Saved entries
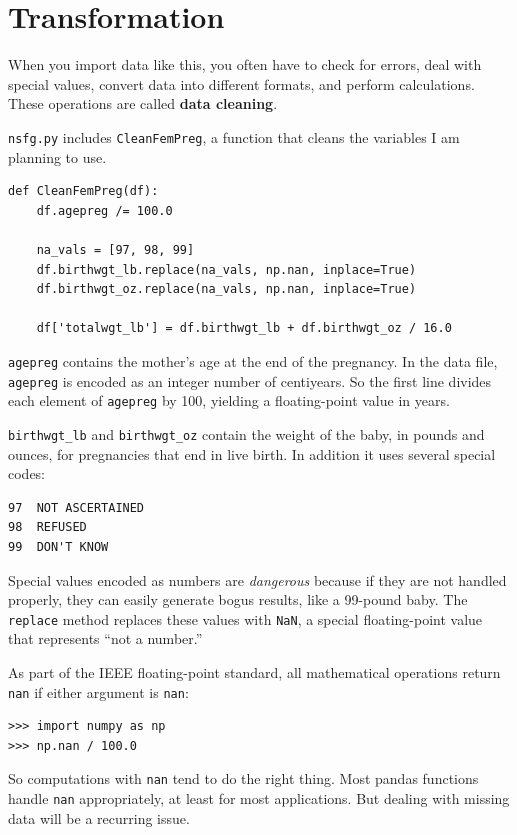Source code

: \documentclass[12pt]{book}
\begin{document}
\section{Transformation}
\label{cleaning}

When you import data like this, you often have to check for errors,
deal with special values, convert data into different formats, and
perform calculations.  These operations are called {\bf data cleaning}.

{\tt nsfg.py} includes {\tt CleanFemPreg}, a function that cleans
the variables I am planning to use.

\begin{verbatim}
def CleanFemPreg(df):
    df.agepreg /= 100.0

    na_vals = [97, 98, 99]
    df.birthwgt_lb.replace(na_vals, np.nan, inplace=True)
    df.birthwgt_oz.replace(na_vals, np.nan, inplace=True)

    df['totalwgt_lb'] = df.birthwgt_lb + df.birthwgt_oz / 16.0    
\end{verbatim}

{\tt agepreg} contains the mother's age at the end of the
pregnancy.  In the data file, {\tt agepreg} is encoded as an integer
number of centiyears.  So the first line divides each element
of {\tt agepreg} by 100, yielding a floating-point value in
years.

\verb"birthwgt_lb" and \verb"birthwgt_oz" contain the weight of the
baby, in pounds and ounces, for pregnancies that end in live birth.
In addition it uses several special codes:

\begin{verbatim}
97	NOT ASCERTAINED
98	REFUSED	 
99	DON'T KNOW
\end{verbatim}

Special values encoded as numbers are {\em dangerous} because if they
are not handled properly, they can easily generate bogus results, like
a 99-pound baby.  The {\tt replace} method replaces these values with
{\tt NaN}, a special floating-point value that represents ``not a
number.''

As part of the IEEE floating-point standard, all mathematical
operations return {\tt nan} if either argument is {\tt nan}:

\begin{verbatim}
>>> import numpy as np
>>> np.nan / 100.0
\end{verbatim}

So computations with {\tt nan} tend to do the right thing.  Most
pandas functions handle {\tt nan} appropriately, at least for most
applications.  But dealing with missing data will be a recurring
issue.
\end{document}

--

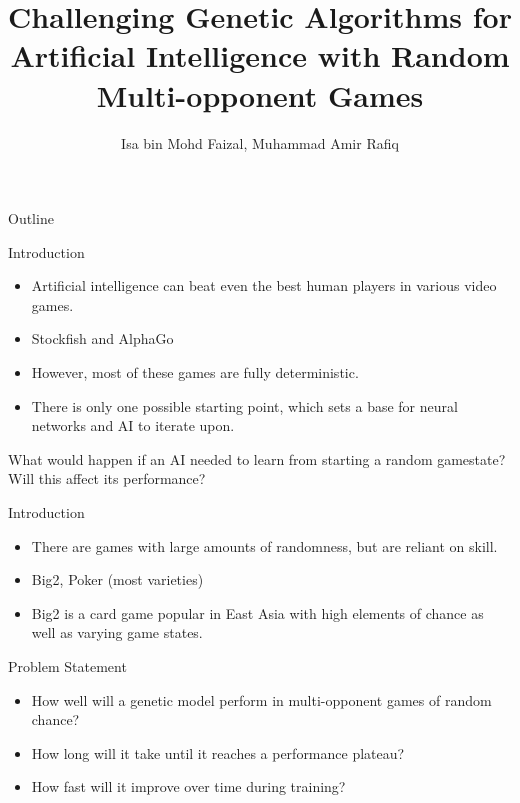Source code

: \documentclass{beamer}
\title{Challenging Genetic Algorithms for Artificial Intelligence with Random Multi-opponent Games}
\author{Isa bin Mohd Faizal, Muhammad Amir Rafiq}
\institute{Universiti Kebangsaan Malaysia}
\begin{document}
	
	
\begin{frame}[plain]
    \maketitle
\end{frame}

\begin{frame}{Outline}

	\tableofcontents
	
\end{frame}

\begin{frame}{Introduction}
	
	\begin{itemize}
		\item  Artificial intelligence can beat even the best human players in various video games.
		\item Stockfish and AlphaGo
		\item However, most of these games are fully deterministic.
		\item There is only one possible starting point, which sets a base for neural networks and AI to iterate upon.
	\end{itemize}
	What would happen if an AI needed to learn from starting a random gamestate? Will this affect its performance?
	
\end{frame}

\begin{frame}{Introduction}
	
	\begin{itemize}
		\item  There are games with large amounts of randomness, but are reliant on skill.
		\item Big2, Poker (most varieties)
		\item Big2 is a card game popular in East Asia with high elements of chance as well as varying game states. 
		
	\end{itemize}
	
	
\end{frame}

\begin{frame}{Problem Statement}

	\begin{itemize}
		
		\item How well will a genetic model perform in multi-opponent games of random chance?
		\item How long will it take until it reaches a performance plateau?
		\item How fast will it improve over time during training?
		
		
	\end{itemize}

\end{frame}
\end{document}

* * *

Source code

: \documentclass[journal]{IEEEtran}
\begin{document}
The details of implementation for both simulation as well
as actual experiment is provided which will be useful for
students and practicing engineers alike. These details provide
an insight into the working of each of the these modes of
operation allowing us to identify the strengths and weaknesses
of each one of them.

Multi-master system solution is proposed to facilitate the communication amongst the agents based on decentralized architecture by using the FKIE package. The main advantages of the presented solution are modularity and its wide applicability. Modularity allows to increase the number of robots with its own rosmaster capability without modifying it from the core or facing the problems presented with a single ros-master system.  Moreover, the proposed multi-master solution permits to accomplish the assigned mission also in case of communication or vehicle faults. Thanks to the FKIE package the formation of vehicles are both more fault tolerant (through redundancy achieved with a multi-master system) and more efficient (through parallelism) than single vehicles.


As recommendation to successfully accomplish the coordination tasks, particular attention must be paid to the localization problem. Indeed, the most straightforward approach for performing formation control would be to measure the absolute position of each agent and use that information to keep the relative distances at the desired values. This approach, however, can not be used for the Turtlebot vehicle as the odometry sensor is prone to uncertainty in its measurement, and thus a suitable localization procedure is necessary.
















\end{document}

Your assignment:
Above are some records. Copy each of their lines that holds the string "cleaning".

Answer to the exercise:
\label{cleaning}
perform calculations.  These operations are called {\bf data cleaning}.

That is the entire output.